After
Christ ascended, the Church did not begin its own public ministry until
Pentecost.
Then,
the first major crisis and scandal within the Church was one of ethnic
discrimination; and it led the apostles to institute changes in the
hierarchical and sacramental structures of the Church.
In
the Book of the Acts of the Apostles, chapter 6, the Hebrew Christians
discriminated against the Hellenist (Greek) Christians in the daily
distribution of food.
Now in these days when the disciples were increasing in
number, the Hellenists murmured against the Hebrews because their widows were
neglected in the daily distribution. And the twelve summoned the body of the
disciples and said, “It is not right that we should give up preaching the word
of God to serve tables. Therefore, brethren, pick out from among you seven men
of good repute, full of the Spirit and of wisdom, whom we may appoint to this
duty. But we will devote ourselves to prayer and to the ministry of the word.” And
what they said pleased the whole multitude, and they chose Stephen, a man full
of faith and of the Holy Spirit, and Philip, and Prochorus, and Nicanor, and
Timon, and Parmenas, and Nicolaus, a proselyte of Antioch.
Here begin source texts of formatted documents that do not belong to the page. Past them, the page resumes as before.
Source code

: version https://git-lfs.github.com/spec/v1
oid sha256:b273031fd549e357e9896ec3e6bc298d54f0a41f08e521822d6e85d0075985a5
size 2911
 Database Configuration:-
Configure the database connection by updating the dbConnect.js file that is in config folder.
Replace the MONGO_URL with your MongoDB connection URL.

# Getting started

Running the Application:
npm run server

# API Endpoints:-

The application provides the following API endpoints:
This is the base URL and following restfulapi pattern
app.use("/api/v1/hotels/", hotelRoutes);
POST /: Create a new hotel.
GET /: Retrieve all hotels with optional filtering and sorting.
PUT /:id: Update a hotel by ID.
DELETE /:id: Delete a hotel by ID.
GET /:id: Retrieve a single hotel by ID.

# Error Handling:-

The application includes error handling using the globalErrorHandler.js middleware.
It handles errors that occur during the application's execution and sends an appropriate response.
These they set
before the apostles, and they prayed and laid their hands upon them.
The
apostles upheld the priority of prayer and the ministry of the word in their
hierarchical role as apostles in the Church, and then they instituted the
hierarchical and sacramental order of deacons.
That was not the last instance in the New Testament of apostles needing
to address tensions between Hebrew Christians and Christians from other kinds
of linguistic, ethnic, cultural, or racial backgrounds.
The
Council of Jerusalem faced this, and the letters of St. Paul address this.